> [TASK]:
All of the data below should be output exactly as given.

____ AVAILABLE DATA

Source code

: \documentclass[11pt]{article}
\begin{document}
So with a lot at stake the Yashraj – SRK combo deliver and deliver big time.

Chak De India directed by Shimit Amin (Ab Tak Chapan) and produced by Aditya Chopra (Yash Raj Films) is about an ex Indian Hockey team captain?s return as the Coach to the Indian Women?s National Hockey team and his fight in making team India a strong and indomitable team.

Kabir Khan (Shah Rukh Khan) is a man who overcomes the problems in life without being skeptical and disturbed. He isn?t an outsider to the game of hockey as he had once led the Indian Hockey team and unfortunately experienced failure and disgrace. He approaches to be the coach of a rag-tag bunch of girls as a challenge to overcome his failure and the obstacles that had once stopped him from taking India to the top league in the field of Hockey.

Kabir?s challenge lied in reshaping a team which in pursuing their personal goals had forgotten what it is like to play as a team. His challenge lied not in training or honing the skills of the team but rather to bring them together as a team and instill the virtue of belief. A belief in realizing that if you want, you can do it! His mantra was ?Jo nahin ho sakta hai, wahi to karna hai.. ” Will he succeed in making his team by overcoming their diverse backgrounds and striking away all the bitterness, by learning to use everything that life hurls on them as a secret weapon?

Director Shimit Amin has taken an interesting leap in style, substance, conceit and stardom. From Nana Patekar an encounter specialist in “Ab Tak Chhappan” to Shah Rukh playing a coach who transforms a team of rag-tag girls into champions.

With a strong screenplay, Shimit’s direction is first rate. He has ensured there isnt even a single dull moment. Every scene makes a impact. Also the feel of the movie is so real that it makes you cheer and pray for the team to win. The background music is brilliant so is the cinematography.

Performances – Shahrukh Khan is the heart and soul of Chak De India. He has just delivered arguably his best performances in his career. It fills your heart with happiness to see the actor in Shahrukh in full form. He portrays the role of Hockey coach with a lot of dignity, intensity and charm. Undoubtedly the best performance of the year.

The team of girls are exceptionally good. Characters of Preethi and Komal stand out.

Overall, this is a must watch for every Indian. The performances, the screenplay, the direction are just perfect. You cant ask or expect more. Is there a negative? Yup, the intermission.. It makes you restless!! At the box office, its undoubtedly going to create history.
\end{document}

________

> [EXERCISE ANSWER]:
Source code

: \documentclass[11pt]{article}
\begin{document}
So with a lot at stake the Yashraj – SRK combo deliver and deliver big time.

Chak De India directed by Shimit Amin (Ab Tak Chapan) and produced by Aditya Chopra (Yash Raj Films) is about an ex Indian Hockey team captain?s return as the Coach to the Indian Women?s National Hockey team and his fight in making team India a strong and indomitable team.

Kabir Khan (Shah Rukh Khan) is a man who overcomes the problems in life without being skeptical and disturbed. He isn?t an outsider to the game of hockey as he had once led the Indian Hockey team and unfortunately experienced failure and disgrace. He approaches to be the coach of a rag-tag bunch of girls as a challenge to overcome his failure and the obstacles that had once stopped him from taking India to the top league in the field of Hockey.

Kabir?s challenge lied in reshaping a team which in pursuing their personal goals had forgotten what it is like to play as a team. His challenge lied not in training or honing the skills of the team but rather to bring them together as a team and instill the virtue of belief. A belief in realizing that if you want, you can do it! His mantra was ?Jo nahin ho sakta hai, wahi to karna hai.. ” Will he succeed in making his team by overcoming their diverse backgrounds and striking away all the bitterness, by learning to use everything that life hurls on them as a secret weapon?

Director Shimit Amin has taken an interesting leap in style, substance, conceit and stardom. From Nana Patekar an encounter specialist in “Ab Tak Chhappan” to Shah Rukh playing a coach who transforms a team of rag-tag girls into champions.

With a strong screenplay, Shimit’s direction is first rate. He has ensured there isnt even a single dull moment. Every scene makes a impact. Also the feel of the movie is so real that it makes you cheer and pray for the team to win. The background music is brilliant so is the cinematography.

Performances – Shahrukh Khan is the heart and soul of Chak De India. He has just delivered arguably his best performances in his career. It fills your heart with happiness to see the actor in Shahrukh in full form. He portrays the role of Hockey coach with a lot of dignity, intensity and charm. Undoubtedly the best performance of the year.

The team of girls are exceptionally good. Characters of Preethi and Komal stand out.

Overall, this is a must watch for every Indian. The performances, the screenplay, the direction are just perfect. You cant ask or expect more. Is there a negative? Yup, the intermission.. It makes you restless!! At the box office, its undoubtedly going to create history.
\end{document}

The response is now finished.